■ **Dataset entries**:
——————————
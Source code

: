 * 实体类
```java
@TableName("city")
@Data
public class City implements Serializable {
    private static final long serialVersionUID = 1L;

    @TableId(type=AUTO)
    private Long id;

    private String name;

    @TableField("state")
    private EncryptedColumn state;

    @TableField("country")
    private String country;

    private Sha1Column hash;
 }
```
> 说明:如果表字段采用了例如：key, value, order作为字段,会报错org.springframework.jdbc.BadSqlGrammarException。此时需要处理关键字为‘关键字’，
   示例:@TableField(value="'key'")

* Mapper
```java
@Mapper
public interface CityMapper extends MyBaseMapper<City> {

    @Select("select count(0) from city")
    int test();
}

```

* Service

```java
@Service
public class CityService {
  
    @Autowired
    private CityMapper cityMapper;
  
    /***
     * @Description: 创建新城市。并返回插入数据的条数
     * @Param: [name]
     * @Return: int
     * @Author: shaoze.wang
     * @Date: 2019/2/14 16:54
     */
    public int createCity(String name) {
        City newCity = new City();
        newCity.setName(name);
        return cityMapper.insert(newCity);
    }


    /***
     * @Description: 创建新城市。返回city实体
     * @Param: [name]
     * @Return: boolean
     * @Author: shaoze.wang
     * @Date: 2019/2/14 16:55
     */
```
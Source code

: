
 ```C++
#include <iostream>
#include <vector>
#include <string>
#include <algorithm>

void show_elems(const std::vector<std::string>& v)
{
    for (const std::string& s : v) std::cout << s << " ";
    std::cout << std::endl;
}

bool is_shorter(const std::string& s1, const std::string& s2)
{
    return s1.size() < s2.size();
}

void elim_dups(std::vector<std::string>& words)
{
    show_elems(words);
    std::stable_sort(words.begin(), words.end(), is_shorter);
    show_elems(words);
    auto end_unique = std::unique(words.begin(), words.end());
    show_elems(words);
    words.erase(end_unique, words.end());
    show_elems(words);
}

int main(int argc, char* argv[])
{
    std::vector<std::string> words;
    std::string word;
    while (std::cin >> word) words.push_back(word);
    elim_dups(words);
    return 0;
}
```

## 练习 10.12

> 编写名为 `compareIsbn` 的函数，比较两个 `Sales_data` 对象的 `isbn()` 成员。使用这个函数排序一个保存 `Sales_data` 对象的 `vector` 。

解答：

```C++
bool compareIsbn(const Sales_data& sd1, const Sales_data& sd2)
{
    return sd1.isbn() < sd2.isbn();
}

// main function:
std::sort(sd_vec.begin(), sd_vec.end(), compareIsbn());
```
——————————
From the data above, copy each line that has the string "cout".

■ **Answer box**:
    for (const std::string& s : v) std::cout << s << " ";
    std::cout << std::endl;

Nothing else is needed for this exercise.